Quick Start
After Installation, we can run sqlsynthgen to see the available commands:
$ sqlsynthgen
Usage: sqlsynthgen [OPTIONS] COMMAND [ARGS]...
Options:
--help Show this message and exit.
Commands:
create-data Populate schema with synthetic data.
create-tables Create schema from Python classes.
create-vocab Create tables using the SQLAlchemy file.
make-generators Make a SQLSynthGen file of generator classes.
make-stats Compute summary statistics from the source database.
make-tables Make a SQLAlchemy file of Table classes.
remove-data Truncate all non-vocabulary tables in the dst schema.
remove-tables Drop all tables in the dst schema.
remove-vocab Truncate all vocabulary tables in the dst schema.
validate-config Validate the format of a config file.
For the simplest case, we will need make-tables, make-generators, create-tables and create-data but, first,
we need to set environment variables to tell sqlsynthgen how to access our source database (where the real data resides now) and destination database (where the synthetic data will go).
We can do that in the terminal with the export keyword, as shown below, or in a file called .env.
The source and destination may be on the same database server, as long as the database or schema names differ.
If the source and destination schemas are the default schema for the user on that database, you should not set those variables.
If you are using a DBMS that does not support schemas (e.g. MariaDB), you must not set those variables.
$ export SRC_DSN="postgresql://someuser:somepassword@myserver.mydomain.com"
$ export SRC_SCHEMA='myschema'
$ export DST_DSN="postgresql://someuser:somepassword@myserver.mydomain.com/dst_db"
$ export DST_SCHEMA='myschema'
Next, we make a SQLAlchemy file that defines the structure of your database using the make-tables command:
$ sqlsynthgen make-tables
This will have created a file called orm.py in the current directory, with a SQLAlchemy class for each of your tables.
The next step is to make a sqlsynthgen file that defines one data generator per table in the source database:
$ sqlsynthgen make-generators
This will have created a file called ssg.py in the current directory.
We can use the create-table command to read the orm.py file, create our destination schema (if it doesn’t already exist), and to create empty copies of all the tables that are in the source database.

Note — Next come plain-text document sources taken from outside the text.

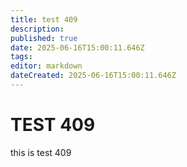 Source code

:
 ```yaml
---
title: test 409
description: 
published: true
date: 2025-06-16T15:00:11.646Z
tags: 
editor: markdown
dateCreated: 2025-06-16T15:00:11.646Z
---
```


# TEST 409
this is test 409
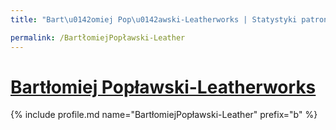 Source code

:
 ```yaml
---
title: "Bart\u0142omiej Pop\u0142awski-Leatherworks | Statystyki patronite.pl | Patromierz"

permalink: /BartłomiejPopławski-Leather
---
```


# [Bartłomiej Popławski-Leatherworks](https://patronite.pl/BartłomiejPopławski-Leather)

{% include profile.md name="BartłomiejPopławski-Leather" prefix="b" %}
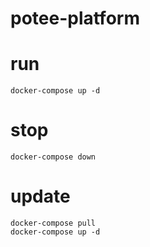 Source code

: # potee-platform

# run
```
docker-compose up -d 
```
# stop
```
docker-compose down
```

# update
```
docker-compose pull   
docker-compose up -d
```

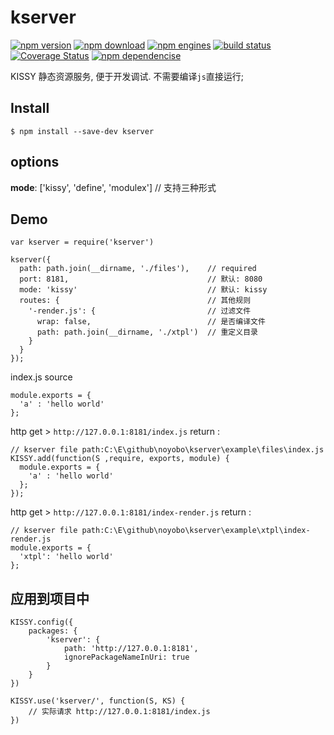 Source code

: kserver
========


[![npm version](http://img.shields.io/npm/v/kserver.svg)](https://www.npmjs.org/package/kserver) [![npm download](http://img.shields.io/npm/dm/kserver.svg)](https://www.npmjs.org/package/kserver) [![npm engines](http://img.shields.io/node/v/kserver.svg)](https://www.npmjs.org/package/kserver) [![build status](http://img.shields.io/travis/noyobo/kserver.svg)](https://travis-ci.org/noyobo/kserver) [![Coverage Status](https://img.shields.io/coveralls/noyobo/kserver.svg)](https://coveralls.io/r/noyobo/kserver) [![npm dependencise](https://david-dm.org/noyobo/kserver.svg)](https://david-dm.org/noyobo/kserver)


KISSY 静态资源服务, 便于开发调试. 不需要编译`js`直接运行;

## Install

```
$ npm install --save-dev kserver
```

## options

**mode**: ['kissy', 'define', 'modulex'] // 支持三种形式


## Demo

```
var kserver = require('kserver')

kserver({
  path: path.join(__dirname, './files'),    // required
  port: 8181,                               // 默认: 8080
  mode: 'kissy'                             // 默认: kissy
  routes: {                                 // 其他规则
    '-render.js': {                         // 过滤文件
      wrap: false,                          // 是否编译文件
      path: path.join(__dirname, './xtpl')  // 重定义目录
    }
  }
});

```
index.js source

```
module.exports = {
  'a' : 'hello world'
};
```

http get > `http://127.0.0.1:8181/index.js` return :

```
// kserver file path:C:\E\github\noyobo\kserver\example\files\index.js
KISSY.add(function(S ,require, exports, module) {
  module.exports = {
    'a' : 'hello world'
  };
});
```
http get > `http://127.0.0.1:8181/index-render.js` return :

```
// kserver file path:C:\E\github\noyobo\kserver\example\xtpl\index-render.js
module.exports = {
  'xtpl': 'hello world'
};
```
## 应用到项目中

```
KISSY.config({
    packages: {
        'kserver': {
            path: 'http://127.0.0.1:8181',
            ignorePackageNameInUri: true
        }
    }
})

KISSY.use('kserver/', function(S, KS) {
    // 实际请求 http://127.0.0.1:8181/index.js
})
``` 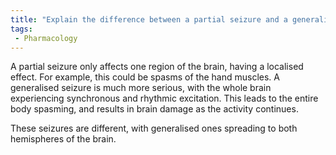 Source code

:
 ```yaml
---
title: "Explain the difference between a partial seizure and a generalised seizure."
tags:
 - Pharmacology
---
```

A partial seizure only affects one region of the brain, having a localised effect. For example, this could be spasms of the hand muscles. 
A generalised seizure is much more serious, with the whole brain experiencing synchronous and rhythmic excitation. This leads to the entire body spasming, and results in brain damage as the activity continues. 

These seizures are different, with generalised ones spreading to both hemispheres of the brain.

$ sqlsynthgen create-tables
Now that we have created the schema that will hold synthetic data, we can use the create-data command to read orm.py & ssg.py and generate data:
$ sqlsynthgen create-data
By default, create-data will have inserted one row per table and will have used the column data types to decide how to randomly generate data.
To create more data each time we call create-data, we can provide the num-passes argument:
$ sqlsynthgen create-data --num-passes=10
We will have inserted 11 rows per table, with the last two commands.